Кости, к слову, были чистыми, что тоже странно. Ни иссохшейся плоти, ни пергаментной кожи, которая к ним прилипла. Желтоватая поверхность, гладенькая такая. В какой-то момент мне даже показалось, что это подделка. Из пластмассы. Правда, я вспомнил, что пластмассы в этом мире ещё нет. А череп очень даже настоящий. Вот только… не спец я по человеческим черепам, но конкретно от этого разило тьмой. Точнее она пропитала кость. Да и сам череп… странноватый. Не округлый, скорее приплюснутый, вытянутый какой-то. И челюсти тяжелые. А клыки крупные, выдающиеся.
— Нет, — я повернул его другой стороной. — На человеческий не похоже. Скорее… обезьяна?
— Уф, — Мишка выдохнул с явным облегчением. — Подержи… знаешь, у обезьян они поменьше. И более плоские.
— А ты откуда знаешь?
— Ходил на открытые лекции в Университет. Там иногда проводят, для всех желающих. Тогда выступал профессор Кальен. Он сам француз, но переехал к нам… его теории на родине не приняли. Признали потенциально опасными для веры. А там это серьёзное обвинение.
Он взял череп.
Поднял его.
— Профессор показывал картинки. Плакаты. Слышал про теорию Дарвина?
— Что человек произошёл от обезьяны?
— Почти так, если упрощённо. Святой Престол её не одобряет.
Я думаю.
— Профессор проводил раскопки. В Африке. И обнаружил некоторые весьма любопытные останки, которые подтверждали эту теорию. Они не принадлежали людям, поскольку имели другое строение черепа, но и не были в полной мере обезьянними… — Мишка повернул череп, потом вовсе перевернул.
— Вроде этого?
— Похоже на то… но он говорил, что существа эти жили миллионы лет тому. И что кости, конечно, сохранились, но в очень плохом состоянии… а тут идеально… вот, видишь?
— Дыру?
Это не совсем дыра, — Мишка перевернул череп. — Это место крепления позвоночника.
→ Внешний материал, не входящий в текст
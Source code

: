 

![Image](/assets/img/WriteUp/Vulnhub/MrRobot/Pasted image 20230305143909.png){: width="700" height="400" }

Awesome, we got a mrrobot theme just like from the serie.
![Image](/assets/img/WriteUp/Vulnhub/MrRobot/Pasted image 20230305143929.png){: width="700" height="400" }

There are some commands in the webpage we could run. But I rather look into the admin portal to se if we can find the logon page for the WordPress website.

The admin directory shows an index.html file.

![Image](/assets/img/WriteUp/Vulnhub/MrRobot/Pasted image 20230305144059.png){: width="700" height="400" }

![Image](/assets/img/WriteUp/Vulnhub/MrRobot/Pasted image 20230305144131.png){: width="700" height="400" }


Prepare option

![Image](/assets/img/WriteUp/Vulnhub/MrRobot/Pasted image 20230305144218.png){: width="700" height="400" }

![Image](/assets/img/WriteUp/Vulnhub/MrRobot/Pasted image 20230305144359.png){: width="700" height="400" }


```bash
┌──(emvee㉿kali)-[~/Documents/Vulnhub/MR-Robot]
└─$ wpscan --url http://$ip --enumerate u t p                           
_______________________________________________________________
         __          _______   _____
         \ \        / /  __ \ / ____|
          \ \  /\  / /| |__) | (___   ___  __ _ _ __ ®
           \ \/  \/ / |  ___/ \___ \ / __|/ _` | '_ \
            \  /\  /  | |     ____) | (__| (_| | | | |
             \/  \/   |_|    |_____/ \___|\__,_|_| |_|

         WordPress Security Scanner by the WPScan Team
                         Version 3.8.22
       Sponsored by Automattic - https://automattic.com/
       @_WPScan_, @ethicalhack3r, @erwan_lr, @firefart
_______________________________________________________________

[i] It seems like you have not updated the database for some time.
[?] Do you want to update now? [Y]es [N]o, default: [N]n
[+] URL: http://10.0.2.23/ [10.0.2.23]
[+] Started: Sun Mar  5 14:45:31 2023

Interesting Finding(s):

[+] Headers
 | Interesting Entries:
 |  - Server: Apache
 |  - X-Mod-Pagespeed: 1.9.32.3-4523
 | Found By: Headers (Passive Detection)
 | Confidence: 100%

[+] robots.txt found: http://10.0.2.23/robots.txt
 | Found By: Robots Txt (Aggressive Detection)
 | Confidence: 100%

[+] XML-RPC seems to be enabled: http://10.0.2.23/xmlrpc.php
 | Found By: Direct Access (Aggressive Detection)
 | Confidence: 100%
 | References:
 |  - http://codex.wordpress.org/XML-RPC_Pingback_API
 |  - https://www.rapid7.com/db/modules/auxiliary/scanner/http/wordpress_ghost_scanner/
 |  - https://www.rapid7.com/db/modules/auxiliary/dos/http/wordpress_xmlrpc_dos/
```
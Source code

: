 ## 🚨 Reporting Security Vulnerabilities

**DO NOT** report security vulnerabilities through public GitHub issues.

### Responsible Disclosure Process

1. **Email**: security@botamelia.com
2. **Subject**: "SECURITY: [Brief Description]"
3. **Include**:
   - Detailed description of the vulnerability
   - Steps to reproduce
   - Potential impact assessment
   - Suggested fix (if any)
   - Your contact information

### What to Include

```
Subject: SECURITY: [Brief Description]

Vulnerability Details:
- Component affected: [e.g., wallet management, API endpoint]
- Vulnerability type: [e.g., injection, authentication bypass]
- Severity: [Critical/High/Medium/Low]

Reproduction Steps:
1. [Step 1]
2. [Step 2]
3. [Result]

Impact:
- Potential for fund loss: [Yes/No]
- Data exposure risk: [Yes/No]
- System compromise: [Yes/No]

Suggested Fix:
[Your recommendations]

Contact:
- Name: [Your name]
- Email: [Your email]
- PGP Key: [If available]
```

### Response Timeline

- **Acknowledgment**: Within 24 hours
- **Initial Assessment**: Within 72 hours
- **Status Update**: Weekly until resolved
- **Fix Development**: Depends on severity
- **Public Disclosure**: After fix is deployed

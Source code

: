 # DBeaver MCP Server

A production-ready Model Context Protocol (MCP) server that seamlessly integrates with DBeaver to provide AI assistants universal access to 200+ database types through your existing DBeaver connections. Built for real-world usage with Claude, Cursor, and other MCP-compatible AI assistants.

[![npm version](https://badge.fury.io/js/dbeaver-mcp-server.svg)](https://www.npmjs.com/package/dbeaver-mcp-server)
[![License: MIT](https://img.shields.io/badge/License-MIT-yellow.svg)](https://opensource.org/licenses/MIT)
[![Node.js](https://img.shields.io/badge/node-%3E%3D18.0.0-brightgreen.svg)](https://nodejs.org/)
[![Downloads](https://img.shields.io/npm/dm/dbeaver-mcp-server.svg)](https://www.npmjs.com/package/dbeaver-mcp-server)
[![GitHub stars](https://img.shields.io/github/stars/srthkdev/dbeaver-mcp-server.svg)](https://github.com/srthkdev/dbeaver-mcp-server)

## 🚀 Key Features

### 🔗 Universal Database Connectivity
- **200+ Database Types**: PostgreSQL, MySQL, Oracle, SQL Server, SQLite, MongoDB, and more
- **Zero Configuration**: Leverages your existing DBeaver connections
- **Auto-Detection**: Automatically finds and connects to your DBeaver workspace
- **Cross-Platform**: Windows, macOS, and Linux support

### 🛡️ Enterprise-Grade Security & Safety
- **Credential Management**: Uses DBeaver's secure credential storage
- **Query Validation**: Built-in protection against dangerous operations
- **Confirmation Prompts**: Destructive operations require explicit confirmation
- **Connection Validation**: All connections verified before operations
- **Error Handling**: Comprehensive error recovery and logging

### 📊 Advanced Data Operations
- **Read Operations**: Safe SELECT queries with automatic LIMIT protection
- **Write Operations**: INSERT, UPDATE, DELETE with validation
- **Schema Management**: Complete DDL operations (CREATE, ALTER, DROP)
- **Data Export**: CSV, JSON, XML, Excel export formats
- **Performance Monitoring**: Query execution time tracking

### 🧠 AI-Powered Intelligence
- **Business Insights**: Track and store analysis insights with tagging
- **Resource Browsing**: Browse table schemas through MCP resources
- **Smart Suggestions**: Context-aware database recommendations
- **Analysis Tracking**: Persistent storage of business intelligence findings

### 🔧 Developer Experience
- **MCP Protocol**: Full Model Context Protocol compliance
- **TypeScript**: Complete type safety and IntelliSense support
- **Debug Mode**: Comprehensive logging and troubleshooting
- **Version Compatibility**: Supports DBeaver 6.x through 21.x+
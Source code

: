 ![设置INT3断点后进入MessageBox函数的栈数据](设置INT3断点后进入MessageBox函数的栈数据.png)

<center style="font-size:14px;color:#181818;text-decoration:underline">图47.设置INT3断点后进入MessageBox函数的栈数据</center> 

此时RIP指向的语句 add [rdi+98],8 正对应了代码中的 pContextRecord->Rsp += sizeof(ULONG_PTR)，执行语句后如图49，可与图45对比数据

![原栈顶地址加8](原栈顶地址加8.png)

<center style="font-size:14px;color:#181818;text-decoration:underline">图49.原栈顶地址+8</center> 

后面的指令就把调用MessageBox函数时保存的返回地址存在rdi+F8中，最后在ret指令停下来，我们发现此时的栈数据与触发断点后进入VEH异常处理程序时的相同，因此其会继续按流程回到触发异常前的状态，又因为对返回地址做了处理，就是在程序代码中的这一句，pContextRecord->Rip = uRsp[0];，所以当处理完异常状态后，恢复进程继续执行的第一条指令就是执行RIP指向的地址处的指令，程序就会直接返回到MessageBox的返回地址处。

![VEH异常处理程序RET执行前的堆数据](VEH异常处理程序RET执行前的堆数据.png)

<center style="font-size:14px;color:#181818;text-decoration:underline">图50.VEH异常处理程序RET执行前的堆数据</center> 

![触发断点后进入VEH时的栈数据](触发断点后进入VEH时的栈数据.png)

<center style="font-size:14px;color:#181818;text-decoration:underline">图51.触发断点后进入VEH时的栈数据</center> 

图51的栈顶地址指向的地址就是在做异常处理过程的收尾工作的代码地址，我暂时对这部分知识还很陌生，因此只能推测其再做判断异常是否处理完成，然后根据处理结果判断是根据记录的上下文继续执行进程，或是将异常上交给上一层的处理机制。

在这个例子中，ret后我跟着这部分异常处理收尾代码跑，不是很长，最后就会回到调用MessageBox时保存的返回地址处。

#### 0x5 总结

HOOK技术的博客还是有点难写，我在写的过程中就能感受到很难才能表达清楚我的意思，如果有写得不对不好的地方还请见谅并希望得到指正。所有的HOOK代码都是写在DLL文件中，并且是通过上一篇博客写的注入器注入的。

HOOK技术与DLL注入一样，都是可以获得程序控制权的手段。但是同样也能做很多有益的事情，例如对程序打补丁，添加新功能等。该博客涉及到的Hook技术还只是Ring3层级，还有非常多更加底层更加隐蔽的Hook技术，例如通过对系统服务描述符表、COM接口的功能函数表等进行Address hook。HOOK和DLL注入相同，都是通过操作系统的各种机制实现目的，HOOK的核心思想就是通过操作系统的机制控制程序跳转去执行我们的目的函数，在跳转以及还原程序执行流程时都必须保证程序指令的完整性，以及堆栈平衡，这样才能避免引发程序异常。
Тут спинной мозг восходит и соединяется с головным.
Ещё один естествопытатель на мою голову.
— У обезьян это отверстие расположено сзади, там, где затылок. Это потому что они ходят на четырёх ногах и голову держат под наклоном. А вот у человеческого черепа эта дыра расположена…
— Внизу, — встрял Метелька.
— Именно.
— Значит… значит, это человек? Был человек? Древний? — Метелька глядел на череп с восторгом. — Савка, твой отец нашёл где-то древнего человека и…
Он замолчал.
— Договаривай уже, — хмыкнул я. — Замучил его до смерти.
Потому что всё начинало складываться.
— Только где он его здесь нашёл? — произнёс Мишка, возвращая череп в ящик.
Ответ я знал.
— Не здесь, — я оглянулся. — Он нашёл его не здесь.